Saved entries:
=-=-=-=-=

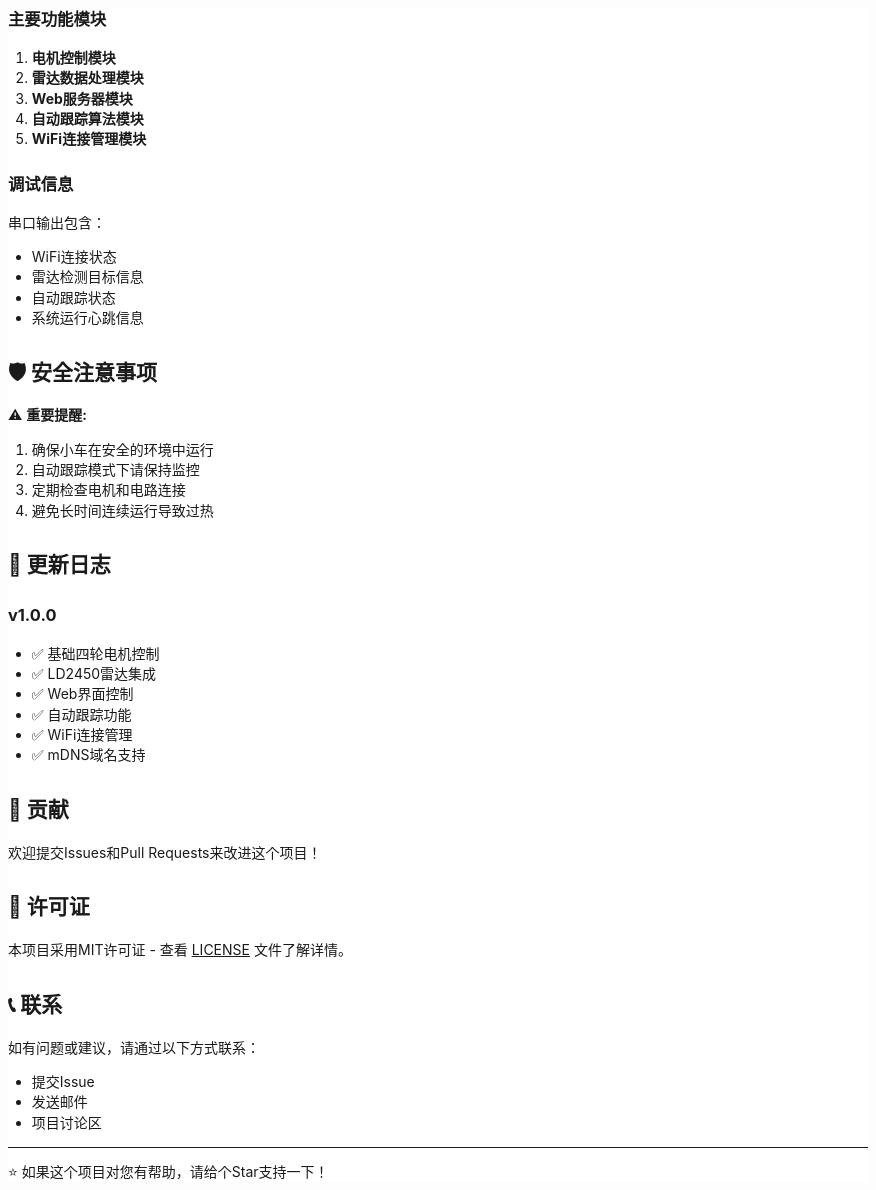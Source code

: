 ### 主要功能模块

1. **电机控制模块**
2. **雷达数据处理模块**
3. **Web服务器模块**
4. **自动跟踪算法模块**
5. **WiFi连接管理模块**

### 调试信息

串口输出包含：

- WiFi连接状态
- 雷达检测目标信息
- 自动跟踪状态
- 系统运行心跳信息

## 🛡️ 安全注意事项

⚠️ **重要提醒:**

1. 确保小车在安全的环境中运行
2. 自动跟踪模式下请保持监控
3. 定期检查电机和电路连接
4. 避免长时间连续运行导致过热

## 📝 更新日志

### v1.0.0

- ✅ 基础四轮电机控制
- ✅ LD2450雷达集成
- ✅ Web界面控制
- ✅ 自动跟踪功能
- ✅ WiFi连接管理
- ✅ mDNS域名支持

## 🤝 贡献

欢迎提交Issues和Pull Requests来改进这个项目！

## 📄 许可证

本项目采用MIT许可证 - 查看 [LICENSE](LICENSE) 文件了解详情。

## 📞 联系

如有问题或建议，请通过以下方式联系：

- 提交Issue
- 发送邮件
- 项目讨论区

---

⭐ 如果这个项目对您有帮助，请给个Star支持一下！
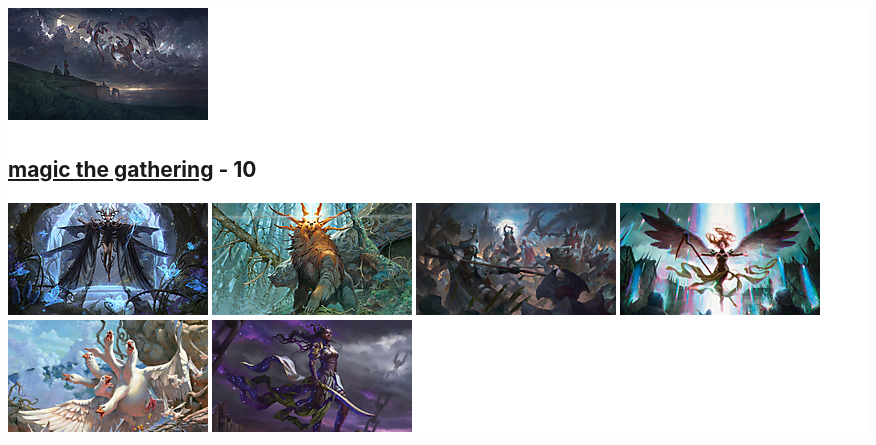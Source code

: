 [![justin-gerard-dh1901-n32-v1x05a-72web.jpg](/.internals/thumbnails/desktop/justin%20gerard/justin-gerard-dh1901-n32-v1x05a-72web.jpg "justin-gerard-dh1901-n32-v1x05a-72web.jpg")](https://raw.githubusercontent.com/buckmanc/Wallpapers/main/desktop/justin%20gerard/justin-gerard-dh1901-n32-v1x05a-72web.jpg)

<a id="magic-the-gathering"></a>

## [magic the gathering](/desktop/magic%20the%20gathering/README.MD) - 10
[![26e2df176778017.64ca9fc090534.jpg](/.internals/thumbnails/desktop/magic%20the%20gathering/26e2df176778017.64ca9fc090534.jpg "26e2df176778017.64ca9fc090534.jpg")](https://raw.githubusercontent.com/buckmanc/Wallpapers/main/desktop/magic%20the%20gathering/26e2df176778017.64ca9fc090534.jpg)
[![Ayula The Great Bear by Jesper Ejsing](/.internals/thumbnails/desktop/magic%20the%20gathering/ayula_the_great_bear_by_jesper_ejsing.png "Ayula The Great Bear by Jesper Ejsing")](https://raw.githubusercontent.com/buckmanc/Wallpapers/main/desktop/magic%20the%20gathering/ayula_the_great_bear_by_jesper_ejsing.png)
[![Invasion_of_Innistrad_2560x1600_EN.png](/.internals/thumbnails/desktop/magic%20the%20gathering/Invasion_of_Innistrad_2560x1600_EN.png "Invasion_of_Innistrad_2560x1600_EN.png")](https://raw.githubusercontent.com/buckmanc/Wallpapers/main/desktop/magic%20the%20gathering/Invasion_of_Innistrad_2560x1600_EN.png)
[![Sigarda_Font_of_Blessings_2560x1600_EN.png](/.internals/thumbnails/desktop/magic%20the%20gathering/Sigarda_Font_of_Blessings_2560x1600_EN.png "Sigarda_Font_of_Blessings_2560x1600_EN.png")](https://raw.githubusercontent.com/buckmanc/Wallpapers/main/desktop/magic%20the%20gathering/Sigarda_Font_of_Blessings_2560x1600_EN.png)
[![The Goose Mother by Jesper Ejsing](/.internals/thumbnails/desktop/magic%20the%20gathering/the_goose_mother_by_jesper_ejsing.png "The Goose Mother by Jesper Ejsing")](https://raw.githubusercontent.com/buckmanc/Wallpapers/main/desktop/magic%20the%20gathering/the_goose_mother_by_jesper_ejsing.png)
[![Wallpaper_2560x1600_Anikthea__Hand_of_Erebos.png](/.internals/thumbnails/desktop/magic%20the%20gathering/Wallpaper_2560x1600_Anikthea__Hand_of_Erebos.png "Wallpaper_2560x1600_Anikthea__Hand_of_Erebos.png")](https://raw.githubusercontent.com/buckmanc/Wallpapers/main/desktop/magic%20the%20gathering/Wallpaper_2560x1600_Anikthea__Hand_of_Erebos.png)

=-=-=-=-=

-- What you need to do --
A faithful copy of all the lines above is needed, with the pictures omitted.

-- Exercise answer --
Source code

: ### 主要功能模块

1. **电机控制模块**
2. **雷达数据处理模块**
3. **Web服务器模块**
4. **自动跟踪算法模块**
5. **WiFi连接管理模块**

### 调试信息

串口输出包含：

- WiFi连接状态
- 雷达检测目标信息
- 自动跟踪状态
- 系统运行心跳信息

## 🛡️ 安全注意事项

⚠️ **重要提醒:**

1. 确保小车在安全的环境中运行
2. 自动跟踪模式下请保持监控
3. 定期检查电机和电路连接
4. 避免长时间连续运行导致过热

## 📝 更新日志

### v1.0.0

- ✅ 基础四轮电机控制
- ✅ LD2450雷达集成
- ✅ Web界面控制
- ✅ 自动跟踪功能
- ✅ WiFi连接管理
- ✅ mDNS域名支持

## 🤝 贡献

欢迎提交Issues和Pull Requests来改进这个项目！

## 📄 许可证

本项目采用MIT许可证 - 查看 [LICENSE](LICENSE) 文件了解详情。

## 📞 联系

如有问题或建议，请通过以下方式联系：

- 提交Issue
- 发送邮件
- 项目讨论区

---

⭐ 如果这个项目对您有帮助，请给个Star支持一下！
Source code

: [![justin-gerard-dh1901-n32-v1x05a-72web.jpg](/.internals/thumbnails/desktop/justin%20gerard/justin-gerard-dh1901-n32-v1x05a-72web.jpg "justin-gerard-dh1901-n32-v1x05a-72web.jpg")](https://raw.githubusercontent.com/buckmanc/Wallpapers/main/desktop/justin%20gerard/justin-gerard-dh1901-n32-v1x05a-72web.jpg)

<a id="magic-the-gathering"></a>

## [magic the gathering](/desktop/magic%20the%20gathering/README.MD) - 10
[![26e2df176778017.64ca9fc090534.jpg](/.internals/thumbnails/desktop/magic%20the%20gathering/26e2df176778017.64ca9fc090534.jpg "26e2df176778017.64ca9fc090534.jpg")](https://raw.githubusercontent.com/buckmanc/Wallpapers/main/desktop/magic%20the%20gathering/26e2df176778017.64ca9fc090534.jpg)
[![Ayula The Great Bear by Jesper Ejsing](/.internals/thumbnails/desktop/magic%20the%20gathering/ayula_the_great_bear_by_jesper_ejsing.png "Ayula The Great Bear by Jesper Ejsing")](https://raw.githubusercontent.com/buckmanc/Wallpapers/main/desktop/magic%20the%20gathering/ayula_the_great_bear_by_jesper_ejsing.png)
[![Invasion_of_Innistrad_2560x1600_EN.png](/.internals/thumbnails/desktop/magic%20the%20gathering/Invasion_of_Innistrad_2560x1600_EN.png "Invasion_of_Innistrad_2560x1600_EN.png")](https://raw.githubusercontent.com/buckmanc/Wallpapers/main/desktop/magic%20the%20gathering/Invasion_of_Innistrad_2560x1600_EN.png)
[![Sigarda_Font_of_Blessings_2560x1600_EN.png](/.internals/thumbnails/desktop/magic%20the%20gathering/Sigarda_Font_of_Blessings_2560x1600_EN.png "Sigarda_Font_of_Blessings_2560x1600_EN.png")](https://raw.githubusercontent.com/buckmanc/Wallpapers/main/desktop/magic%20the%20gathering/Sigarda_Font_of_Blessings_2560x1600_EN.png)
[![The Goose Mother by Jesper Ejsing](/.internals/thumbnails/desktop/magic%20the%20gathering/the_goose_mother_by_jesper_ejsing.png "The Goose Mother by Jesper Ejsing")](https://raw.githubusercontent.com/buckmanc/Wallpapers/main/desktop/magic%20the%20gathering/the_goose_mother_by_jesper_ejsing.png)
[![Wallpaper_2560x1600_Anikthea__Hand_of_Erebos.png](/.internals/thumbnails/desktop/magic%20the%20gathering/Wallpaper_2560x1600_Anikthea__Hand_of_Erebos.png "Wallpaper_2560x1600_Anikthea__Hand_of_Erebos.png")](https://raw.githubusercontent.com/buckmanc/Wallpapers/main/desktop/magic%20the%20gathering/Wallpaper_2560x1600_Anikthea__Hand_of_Erebos.png)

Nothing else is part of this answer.